First the good news: According to the most recent annual Global Fraud Report (2013/2014) by security firm Kroll, the U.S. has an incidence of fraud below the global average.
The bad news? That still means that 66 percent of U.S. companies were hit by fraud in the last year, with losses averaging about 1.2 percent of revenue. What’s worse, U.S. companies are less likely than their international counterparts to have anti-fraud strategies in place.
Yet the key to preventing and detecting internal fraud lies in implementing strong controls, and these need not be expensive or burdensome. Here’s where to start:
- Begin at the end. “It’s a reverse engineering process,” says Daniel Draz, a certified fraud examiner (CFE) and principal of Fraud Solutions based in Illinois. “Use your overall risk assessment to figure out what you have that’s potentially at risk—usually it’s information or money—then work backward to build the appropriate control. Who handles the item? Why do they handle it? How can you protect it?”
- Understand the basics.

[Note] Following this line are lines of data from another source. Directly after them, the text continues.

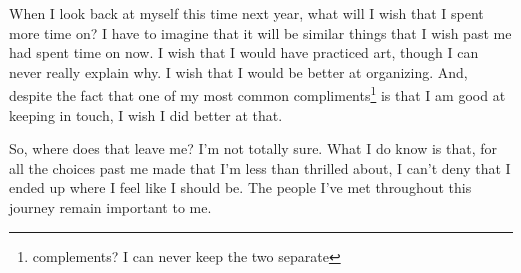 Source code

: \documentclass[12pt]{article}[titlepage]
\renewcommand{\,}{\textsuperscript{,}}
\begin{document}
When I look back at myself this time next year, what will I wish that I spent more time on?
I have to imagine that it will be similar things that I wish past me had spent time on now.
I wish that I would have practiced art, though I can never really explain why.
I wish that I would be better at organizing.
And, despite the fact that one of my most common compliments\footnote{complements? I can never keep the two separate} is that I am good at keeping in touch, I wish I did better at that.

So, where does that leave me?
I'm not totally sure.
What I do know is that, for all the choices past me made that I'm less than thrilled about, I can't deny that I ended up where I feel like I should be.
The people I've met throughout this journey remain important to me.
\end{document}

Though specific controls may vary, there are a few key principles that form the basis of most schemes:
- authorization, in which a manager signs off on a transaction before an employee enacts it,
- separation of functions, in which authorization, recording, and custody are handled by different people, and
- redundancy, which might include independent account reconciliation, forced vacations, and periodic auditing.
A program may also include controls for:
- prevention, such as establishing hiring criteria for sensitive positions, access controls, authorization requirements, budgeting, and forecasting, and
- detection, including reconciliations, periodic performance reports with variance, and internal audits.
A program may also have a formal process for correction of oversights, which we’ll discuss further down.
- Trust but verify. On average, embezzlers have been with their companies for seven years, Draz points out, so it would be foolhardy to place blind trust in any employee—even those with significant tenure. At the same time, treating employees like potential criminals is bound to harm morale and reduce incentive to embrace proper controls.
“You need to stress to employees that as custodians of your customers’ information and your investors’ money, you have a responsibility to ensure that these assets are secure,” he says. By communicating the importance of trustworthiness as a corporate value, you earn employee buy-in, which can increase adherence to security processes.
- Testing, testing…and more testing. Having controls in place is one thing, but making sure they work is quite another. Testing a control process can be as simple as creating a dummy transaction, (for example, a T&E expense report or bank transfer) that falls outside the parameters you’ve set, and see if it goes through. If it does, where did the failure occur? Was the control simply ignored or actively overridden? Did the technology you have in place fail to raise a red flag? Did it notify the wrong person?
- Learn from your mistakes. Similarly, if internal fraud or error is detected, use the breach as an occasion to uncover and repair weaknesses in your processes. “Unless it involves malfeasance, this doesn’t mean hanging someone out to dry,” Draz says, emphasizing that taking a collaborative rather than punitive approach can yield better results. An example might be a control that was overridden in order to resolve a customer-service issue. Is there a way to avoid such a conflict in the first place?
Remember, above all, to keep it simple. Internal controls don’t have to be complex to function well. Instead, take common-sense steps to prevent and detect internal fraud and error to give yourself and other stakeholders peace of mind.